Two, on the subject of crewed missions, I’m reasonably optimistic about the upcoming Artemis missions to the moon, but I’m deeply skeptical that we’ll actually land humans on Mars before I shuffle off this mortal coil (presuming a reasonable lifespan). This is because, in nautical terms, going to the moon is like leaving England and traveling to Ireland in gentle seas; going to Mars is leaving England and traveling to the Antarctic Peninsula, with gale force winds and five-story waves the whole way. Boasts by administrators and oligarchs aside, it’s gonna be a whole project, and I suspect whoever goes first should be planning on it being a one-way trip for them. People would still go! But, yeah.
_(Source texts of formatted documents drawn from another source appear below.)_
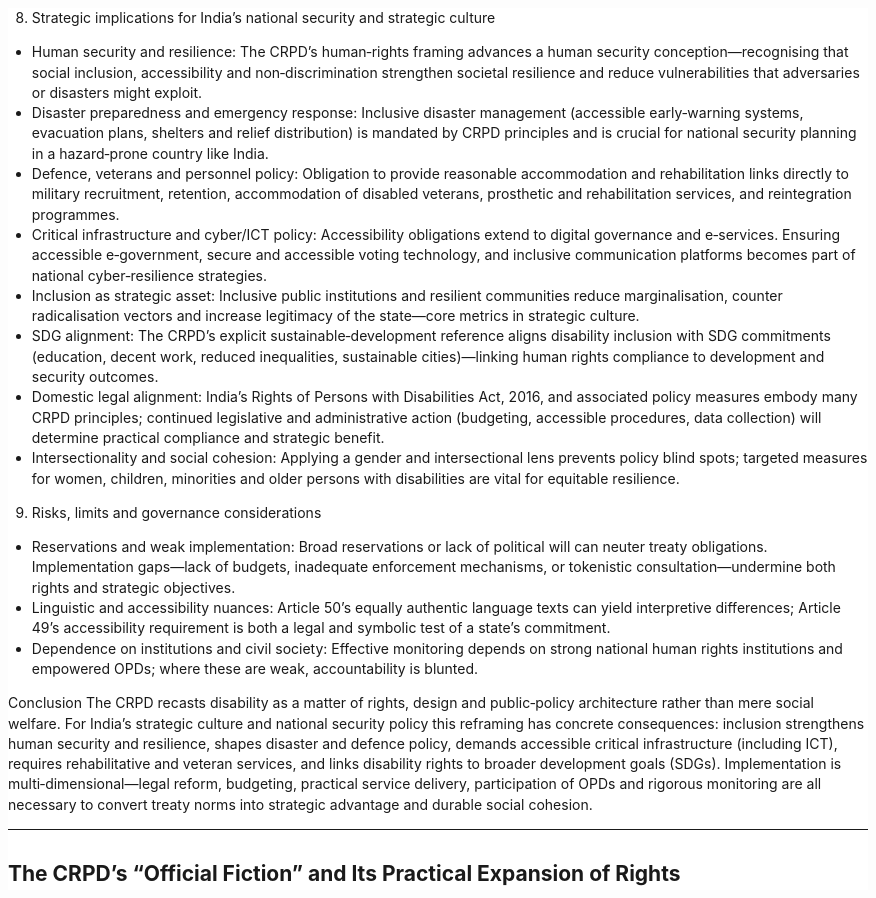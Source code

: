 8. Strategic implications for India’s national security and strategic culture
- Human security and resilience: The CRPD’s human‑rights framing advances a human security conception—recognising that social inclusion, accessibility and non‑discrimination strengthen societal resilience and reduce vulnerabilities that adversaries or disasters might exploit.
- Disaster preparedness and emergency response: Inclusive disaster management (accessible early‑warning systems, evacuation plans, shelters and relief distribution) is mandated by CRPD principles and is crucial for national security planning in a hazard‑prone country like India.
- Defence, veterans and personnel policy: Obligation to provide reasonable accommodation and rehabilitation links directly to military recruitment, retention, accommodation of disabled veterans, prosthetic and rehabilitation services, and reintegration programmes.
- Critical infrastructure and cyber/ICT policy: Accessibility obligations extend to digital governance and e‑services. Ensuring accessible e‑government, secure and accessible voting technology, and inclusive communication platforms becomes part of national cyber‑resilience strategies.
- Inclusion as strategic asset: Inclusive public institutions and resilient communities reduce marginalisation, counter radicalisation vectors and increase legitimacy of the state—core metrics in strategic culture.
- SDG alignment: The CRPD’s explicit sustainable‑development reference aligns disability inclusion with SDG commitments (education, decent work, reduced inequalities, sustainable cities)—linking human rights compliance to development and security outcomes.
- Domestic legal alignment: India’s Rights of Persons with Disabilities Act, 2016, and associated policy measures embody many CRPD principles; continued legislative and administrative action (budgeting, accessible procedures, data collection) will determine practical compliance and strategic benefit.
- Intersectionality and social cohesion: Applying a gender and intersectional lens prevents policy blind spots; targeted measures for women, children, minorities and older persons with disabilities are vital for equitable resilience.

9. Risks, limits and governance considerations
- Reservations and weak implementation: Broad reservations or lack of political will can neuter treaty obligations. Implementation gaps—lack of budgets, inadequate enforcement mechanisms, or tokenistic consultation—undermine both rights and strategic objectives.
- Linguistic and accessibility nuances: Article 50’s equally authentic language texts can yield interpretive differences; Article 49’s accessibility requirement is both a legal and symbolic test of a state’s commitment.
- Dependence on institutions and civil society: Effective monitoring depends on strong national human rights institutions and empowered OPDs; where these are weak, accountability is blunted.

Conclusion
The CRPD recasts disability as a matter of rights, design and public‑policy architecture rather than mere social welfare. For India’s strategic culture and national security policy this reframing has concrete consequences: inclusion strengthens human security and resilience, shapes disaster and defence policy, demands accessible critical infrastructure (including ICT), requires rehabilitative and veteran services, and links disability rights to broader development goals (SDGs). Implementation is multi‑dimensional—legal reform, budgeting, practical service delivery, participation of OPDs and rigorous monitoring are all necessary to convert treaty norms into strategic advantage and durable social cohesion.

---

## The CRPD’s “Official Fiction” and Its Practical Expansion of Rights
Three, more than a few of the private crewed space missions seem little more than expensive press releases for billionaires, which I don’t love; again, I would like space missions to be about science more than anything else. But also, no one is asking me, and also, with regard to the incipient wave of space tourism, if millionaires want to give ridiculous sums to billionaires just to go into the upper reaches of the atmosphere to experience microgravity for a few minutes, well, it’s their money, I suppose. In their place I would spend that money elsewhere.
Four, what I really want are probes to the moons that we are reasonably sure have bodies of liquid water on them. If we’re going to find extraterrestrial life anytime soon, this is going to be the one of the most likely ways, and I think finding that life should be one of the priorities of our space missions.
(The other was we’re going to find extraterrestrial life? Super massive telescopes that can image the atmospheres (or at least, the spectral absorption of atmospheres) of planets around other stars. Atmospheric oxygen (probably) doesn’t just happen, folks!)
But again, I’m happy with what I get, which is good because it’s not like I’m making the policy or building the spaceships. Space! It’s my jam.